▶ Work instructions
The expected output is the line with "S(t) = \exp \big( - H(t) \big)." followed by every remaining line of the entries, all repeated exactly.

▶ Stored data
§ §
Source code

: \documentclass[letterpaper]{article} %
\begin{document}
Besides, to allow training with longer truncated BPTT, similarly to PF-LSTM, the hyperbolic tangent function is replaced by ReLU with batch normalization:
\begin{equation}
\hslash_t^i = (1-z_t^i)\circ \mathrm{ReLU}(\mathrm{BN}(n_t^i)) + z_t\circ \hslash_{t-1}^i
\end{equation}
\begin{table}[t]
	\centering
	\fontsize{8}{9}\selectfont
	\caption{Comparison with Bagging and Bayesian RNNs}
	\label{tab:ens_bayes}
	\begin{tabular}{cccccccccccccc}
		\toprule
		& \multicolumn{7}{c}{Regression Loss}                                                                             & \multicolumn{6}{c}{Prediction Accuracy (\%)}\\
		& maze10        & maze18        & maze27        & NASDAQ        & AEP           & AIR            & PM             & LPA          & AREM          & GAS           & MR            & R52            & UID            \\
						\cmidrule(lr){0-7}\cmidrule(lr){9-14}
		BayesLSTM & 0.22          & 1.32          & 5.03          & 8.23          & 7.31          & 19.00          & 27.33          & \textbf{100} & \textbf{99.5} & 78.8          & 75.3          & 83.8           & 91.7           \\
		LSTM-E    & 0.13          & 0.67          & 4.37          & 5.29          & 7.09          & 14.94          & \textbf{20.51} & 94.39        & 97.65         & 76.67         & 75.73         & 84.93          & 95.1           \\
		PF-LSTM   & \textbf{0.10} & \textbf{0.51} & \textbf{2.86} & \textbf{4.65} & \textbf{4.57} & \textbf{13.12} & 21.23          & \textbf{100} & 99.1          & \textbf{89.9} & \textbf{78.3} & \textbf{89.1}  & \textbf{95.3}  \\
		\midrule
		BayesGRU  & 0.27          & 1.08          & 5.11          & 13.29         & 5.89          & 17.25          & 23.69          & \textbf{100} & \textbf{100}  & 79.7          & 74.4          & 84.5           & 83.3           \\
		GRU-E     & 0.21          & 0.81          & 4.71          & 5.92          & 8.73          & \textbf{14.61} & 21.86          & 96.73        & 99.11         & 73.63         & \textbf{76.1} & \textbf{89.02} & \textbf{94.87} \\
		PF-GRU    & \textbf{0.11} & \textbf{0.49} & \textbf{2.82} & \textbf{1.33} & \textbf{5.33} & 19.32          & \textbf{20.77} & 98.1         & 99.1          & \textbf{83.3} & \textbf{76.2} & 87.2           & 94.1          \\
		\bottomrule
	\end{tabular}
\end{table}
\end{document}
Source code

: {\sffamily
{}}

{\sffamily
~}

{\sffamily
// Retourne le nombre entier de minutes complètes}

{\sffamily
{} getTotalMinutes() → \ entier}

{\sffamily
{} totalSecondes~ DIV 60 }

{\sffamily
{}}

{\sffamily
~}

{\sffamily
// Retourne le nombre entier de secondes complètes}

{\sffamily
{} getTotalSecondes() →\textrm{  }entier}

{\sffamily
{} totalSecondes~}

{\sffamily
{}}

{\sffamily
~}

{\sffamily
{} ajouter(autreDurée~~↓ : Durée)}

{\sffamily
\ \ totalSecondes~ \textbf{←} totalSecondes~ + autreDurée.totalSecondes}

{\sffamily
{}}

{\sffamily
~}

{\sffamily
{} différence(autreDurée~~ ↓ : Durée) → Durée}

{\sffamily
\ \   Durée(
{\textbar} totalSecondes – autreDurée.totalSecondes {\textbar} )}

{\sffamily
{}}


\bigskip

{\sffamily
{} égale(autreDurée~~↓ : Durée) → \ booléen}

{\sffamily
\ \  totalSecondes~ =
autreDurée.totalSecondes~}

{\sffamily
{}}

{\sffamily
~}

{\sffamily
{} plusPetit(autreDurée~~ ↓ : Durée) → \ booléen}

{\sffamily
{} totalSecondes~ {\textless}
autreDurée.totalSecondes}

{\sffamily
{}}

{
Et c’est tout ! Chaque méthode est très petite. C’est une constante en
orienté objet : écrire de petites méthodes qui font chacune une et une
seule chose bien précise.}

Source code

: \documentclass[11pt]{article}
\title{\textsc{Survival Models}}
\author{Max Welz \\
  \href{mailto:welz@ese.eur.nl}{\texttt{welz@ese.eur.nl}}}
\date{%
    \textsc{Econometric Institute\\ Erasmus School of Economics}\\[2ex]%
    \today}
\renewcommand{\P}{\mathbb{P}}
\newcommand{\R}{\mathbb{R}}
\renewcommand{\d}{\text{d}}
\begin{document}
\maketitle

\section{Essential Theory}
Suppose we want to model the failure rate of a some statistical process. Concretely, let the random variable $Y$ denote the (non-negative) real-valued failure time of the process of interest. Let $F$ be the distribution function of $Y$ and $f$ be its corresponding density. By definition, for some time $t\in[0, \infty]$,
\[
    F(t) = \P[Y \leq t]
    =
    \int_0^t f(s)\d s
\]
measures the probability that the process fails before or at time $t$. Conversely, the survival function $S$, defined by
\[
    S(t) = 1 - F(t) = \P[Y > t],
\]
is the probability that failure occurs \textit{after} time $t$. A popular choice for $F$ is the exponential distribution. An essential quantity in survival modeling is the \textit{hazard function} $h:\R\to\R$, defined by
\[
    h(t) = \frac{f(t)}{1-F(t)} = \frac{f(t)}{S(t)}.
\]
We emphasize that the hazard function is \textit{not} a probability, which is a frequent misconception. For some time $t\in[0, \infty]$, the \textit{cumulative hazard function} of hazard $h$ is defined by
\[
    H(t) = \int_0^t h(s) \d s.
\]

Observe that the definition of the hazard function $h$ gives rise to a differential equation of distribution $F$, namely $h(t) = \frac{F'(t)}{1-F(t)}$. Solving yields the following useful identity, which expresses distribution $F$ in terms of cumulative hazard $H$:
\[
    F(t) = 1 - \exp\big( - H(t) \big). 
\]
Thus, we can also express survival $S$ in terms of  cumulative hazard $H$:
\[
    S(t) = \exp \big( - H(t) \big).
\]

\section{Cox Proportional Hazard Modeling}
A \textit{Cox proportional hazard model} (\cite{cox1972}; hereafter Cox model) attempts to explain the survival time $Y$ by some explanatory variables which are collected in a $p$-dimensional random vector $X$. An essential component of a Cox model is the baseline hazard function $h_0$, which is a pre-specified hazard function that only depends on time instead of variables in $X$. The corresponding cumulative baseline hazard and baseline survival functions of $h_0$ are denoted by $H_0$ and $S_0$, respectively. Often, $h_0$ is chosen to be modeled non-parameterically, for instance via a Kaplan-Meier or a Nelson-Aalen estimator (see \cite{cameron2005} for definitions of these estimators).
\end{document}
§ §
▶ Answer box
    S(t) = \exp \big( - H(t) \big).
\]

\section{Cox Proportional Hazard Modeling}
A \textit{Cox proportional hazard model} (\cite{cox1972}; hereafter Cox model) attempts to explain the survival time $Y$ by some explanatory variables which are collected in a $p$-dimensional random vector $X$. An essential component of a Cox model is the baseline hazard function $h_0$, which is a pre-specified hazard function that only depends on time instead of variables in $X$. The corresponding cumulative baseline hazard and baseline survival functions of $h_0$ are denoted by $H_0$ and $S_0$, respectively. Often, $h_0$ is chosen to be modeled non-parameterically, for instance via a Kaplan-Meier or a Nelson-Aalen estimator (see \cite{cameron2005} for definitions of these estimators).
\end{document}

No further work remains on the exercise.